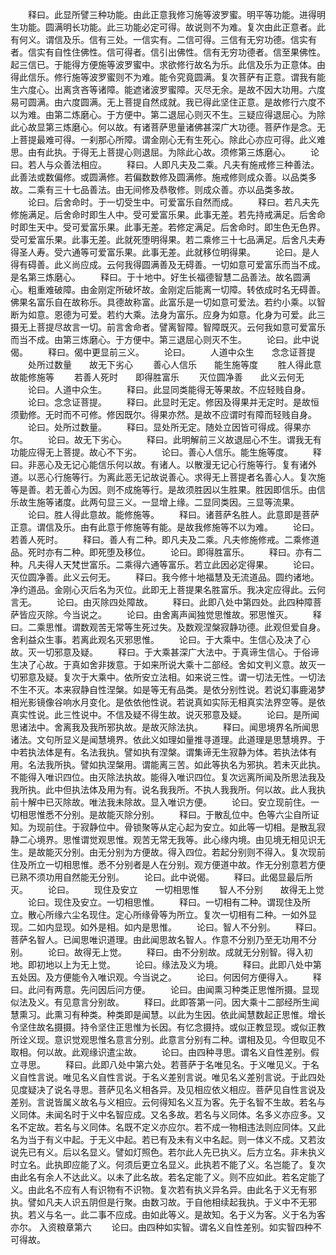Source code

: <!-- { "loadSidebar": true } -->
　　释曰。此显所譬三种功能。由此正意我修习施等波罗蜜。明平等功能。进得明生功能。圆满明长功能。此三功能必定可得。故说则不为难。复次由此正意者。此有何义。谓信及乐。信有三处。一信实有。二信可得。三信有无穷功德。信实有者。信实有自性住佛性。信可得者。信引出佛性。信有无穷功德者。信至果佛性。起三信已。于能得方便施等波罗蜜中。求欲修行故名为乐。此信及乐为正意体。由得此信乐。修行施等波罗蜜则不为难。能令究竟圆满。复次菩萨有正意。谓我有能生六度心。出离贪吝等诸障。能遮诸波罗蜜障。灭尽无余。是故不因大功用。六度易可圆满。由六度圆满。无上菩提自然成就。我已得此坚住正意。是故修行六度不以为难。由第二炼磨心。于方便中。第二退屈心则灭不生。三疑应得退屈心。为除此心故显第三炼磨心。何以故。有诸菩萨思量诸佛甚深广大功德。菩萨作是念。无上菩提最难可得。一刹那心所障。谓金刚心无有生死心。除此心亦应可得。此义难思。由有此执。于得无上菩提心则退屈。为除此心故。须修第三炼磨心。
　　论曰。若人与众善法相应。
　　释曰。人即凡夫及二乘。凡夫有施戒修三种善法。此善法或数偏修。或圆满修。若偏数数修及圆满修。施戒修则成众善。以品类多故。二乘有三十七品善法。由无间修及恭敬修。则成众善。亦以品类多故。
　　论曰。后舍命时。于一切受生中。可爱富乐自然而成。
　　释曰。若凡夫先修施满足。后舍命时即生人中。受可爱富乐果。此事无差。若先持戒满足。后舍命时即生天中。受可爱富乐果。此事无差。若修定满足。后舍命时。即生色无色界。受可爱富乐果。此事无差。此就死堕明得果。若二乘修三十七品满足。后舍凡夫寿得圣人寿。受六通等可爱富乐果。此事无差。此就移位明得果。
　　论曰。是人得有碍善。此义尚应成。云何我得圆满善及无碍善。一切如意可爱富乐而当不成。是名第三炼磨心。
　　释曰。于十地中。好生长福德智慧二品善法。故名圆满心。粗重难破障。由金刚定所破坏故。金刚定后能离一切障。转依成时名无碍善。佛果名富乐自在故称乐。具德故称富。此富乐是一切如意可爱法。若约小乘。以智断为如意。恩德为可爱。若约大乘。法身为富乐。应身为如意。化身为可爱。此三摄无上菩提尽故言一切。前言舍命者。譬离智障。智障既灭。云何我如意可爱富乐而当不成。由第三炼磨心。于方便中。第三退屈心则灭不生。
　　论曰。此中说偈。
　　释曰。偈中更显前三义。
　　论曰。
　　人道中众生　　念念证菩提
　　处所过数量　　故无下劣心
　　善心人信乐　　能生施等度
　　胜人得此意　　故能修施等
　　若善人死时　　即得胜富乐
　　灭位圆净善　　此义云何无
　　论曰。人道中众生。
　　释曰。此显同类能得无等果故。不应轻贱自身。
　　论曰。念念证菩提。
　　释曰。此显时无定。修因及得果并无定时。是故恒须勤修。无时而不可修。修因既尔。得果亦然。是故不应谓时有障而轻贱自身。
　　论曰。处所过数量。
　　释曰。显处所无定。随处立因皆可得成。得果亦尔。
　　论曰。故无下劣心。
　　释曰。此明解前三义故退屈心不生。谓我无有功能应得无上菩提。故心不下劣。
　　论曰。善心人信乐。能生施等度。
　　释曰。非恶心及无记心能信乐何以故。有诸人。以散漫无记心行施等行。复有诸外道。以恶心行施等行。为离此恶无记故说善心。求得无上菩提者名善心人。复次施等是善。若无善心为因。则不成施等行。是故须胜因以生胜果。胜因即信乐。由信乐故生施等诸度。此两句显三义。一显增上缘。二显同类因。三显等流果。
　　论曰。胜人得此意故。能修施等。
　　释曰。诸菩萨名胜人。此意即是菩萨正意。谓信及乐。由有此意于修施等有能。是故我修施等不以为难。
　　论曰。若善人死时。
　　释曰。善人有二种。即凡夫及二乘。凡夫修施修戒。二乘修道品。死时亦有二种。即死堕及移位。
　　论曰。即得胜富乐。
　　释曰。亦有二种。凡夫得人天梵世富乐。二乘得六通等富乐。若立此因必定得果。
　　论曰。灭位圆净善。此义云何无。
　　释曰。我今修十地福慧及无流道品。圆约诸地。净约道品。金刚心灭后名为灭位。此即无上菩提果名胜富乐。我决定应得此。云何言无。
　　论曰。由灭除四处障故。
　　释曰。此即八处中第四处。此四种障菩萨皆应灭除。今当说之。
　　论曰。由舍离声闻独觉思惟故。邪思惟灭。
　　释曰。二乘思惟。谓数观苦无常等生死过失。及数观涅槃寂静功德。此观但爱自身。舍利益众生事。若离此观名灭邪思惟。
　　论曰。于大乘中。生信心及决了心故。灭一切邪意及疑。
　　释曰。于大乘甚深广大法中。于真谛生信心。于俗谛生决了心故。于真如舍非拨意。于如来所说大乘十二部经。舍如文判义意。故灭一切邪意及疑。复次于大乘中。依所安立法相。如来说三性。谓一切法无性。一切法不生不灭。本来寂静自性涅槃。如是等无有品类。是依分别性说。若说幻事鹿渴梦相光影镜像谷响水月变化。是依依他性说。若说真如实际无相真实法界空等。是依真实性说。此三性说中。不信及疑不得生故。说灭邪意及疑。
　　论曰。是所闻思诸法中。舍离我及我所邪执故。是故灭除法执。
　　释曰。闻思境界名所闻思诸法。文句所显义是闻慧境界。依此义如理如量推寻道理。此道理是思慧境界。于中若执法体是有。名法我执。譬如执有涅槃。谓集谛无生寂静为体。若执法体有用。名法我所执。譬如执涅槃用。谓能离三苦。如此等执名为邪执。若未灭此执。不能得入唯识四位。由灭除法执故。能得入唯识四位。复次远离所闻及所思法我及我所执。此中但执法体及用为有。说名我我所。不执人我我所。何以故。此人我执前十解中已灭除故。唯法我未除故。显入唯识方便。
　　论曰。安立现前住。一切相思惟悉不分别。是故能灭除分别。
　　释曰。于散乱位中。色等六尘自所证知。为现前住。于寂静位中。骨锁聚等从定心起为安立。如此等一切相。是散乱寂静二心境界。思惟谓觉观思惟。观苦无常无我等。此心缘内境。由见境无相见识无生。是故能灭分别。由无分别为方便故。得入四位。若起分别则不得入。复次现前住及所立一切相思惟。悉不分别者是人在分别。观方便道中故。作无分别意若方便已熟不须功用自然能无分别。
　　论曰。此中说偈。
　　释曰。此偈显最后所灭。
　　论曰。
　　现住及安立　　一切相思惟
　　智人不分别　　故得无上觉
　　论曰。现住及安立。一切相思惟。
　　释曰。一切相有二种。谓现住及所立。散心所缘六尘名现住。定心所缘骨等为所立。复次一切相有二种。一如外显现。二如内显现。如外是相。如内是思惟。
　　论曰。智人不分别。
　　释曰。菩萨名智人。已闻思唯识道理。由此闻思故名智人。作意不分别乃至无功用不分别。
　　论曰。故得无上觉。
　　释曰。由不分别故。成就无分别智。得入初地。即初地以上为无上觉。
　　论曰。缘法及义为境。
　　释曰。此即八处中第五处因。及方便能令入唯识观。今当说之。
　　论曰。何因何方便得入。
　　释曰。此问有两意。先问因后问方便。
　　论曰。由闻熏习种类正思惟所摄。显现似法及义。有见意言分别故。
　　释曰。此即答第一问。因大乘十二部经所生闻慧熏习。此熏习有种类。种类即是闻慧。以此为生因。依此闻慧数起正思惟。增长令坚住故名摄摄。持令坚住正思惟为长因。有忆念摄持。或似正教显现。或似正教所诠义现。意识觉观思惟名意言分别。此意言分别有二种。谓相及见。今但取见不取相。何以故。此观缘识遣尘故。
　　论曰。由四种寻思。谓名义自性差别。假立寻思。
　　释曰。此即八处中第六处。若菩萨于名唯见名。于义唯见义。于名义自性言说。唯见名义自性言说。于名义差别言说。唯见名义差别言说。于此四处见度疑决了说名寻思。菩萨见名义相各异。及见相应依义相应。菩萨见自性言说及差别。言说皆属义故名与义相应。云何得知名义互为客。先于名智不生故。若名与义同体。未闻名时于义中名智应成。又名多故。若名与义同体。名多义亦应多。又名不定故。若名与义同体。名既不定义亦应尔。若不成一物相违法则应同体。又此名为当于有义中起。于无义中起。若已有及未有义中名起。则一体义不成。又若汝说先已有义。后以名显义。譬如灯照色。若尔此人先已执义。后方立名。非未执义时立名。此执即应能了义。何须后更立名显义。此执若不能了义。名岂能了。复次由此名有余人不达此义。以未了此名故。若名定能了义。则不应如此。若名定能了义。由此名不应有人有识物有不识物。复次若有执义异名异。由此名于义无有邪执。譬如凡夫人识五阴但是行聚。由数习故。于自他相续起我执。于义中不无邪执。若义与名一。此二事不应成。由如此等义。是故知。名于义为客。义于名为客亦尔。
入资粮章第六
　　论曰。由四种如实智。谓名义自性差别。如实智四种不可得故。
┄┄┄┄┄┄┄┄┄┄┄┄┄┄┄┄┄┄┄┄
# What is needed
Search the listing for the word "后舍命时" and state how many lines contain it. Nothing else belongs in the reply.

# Exercise response
2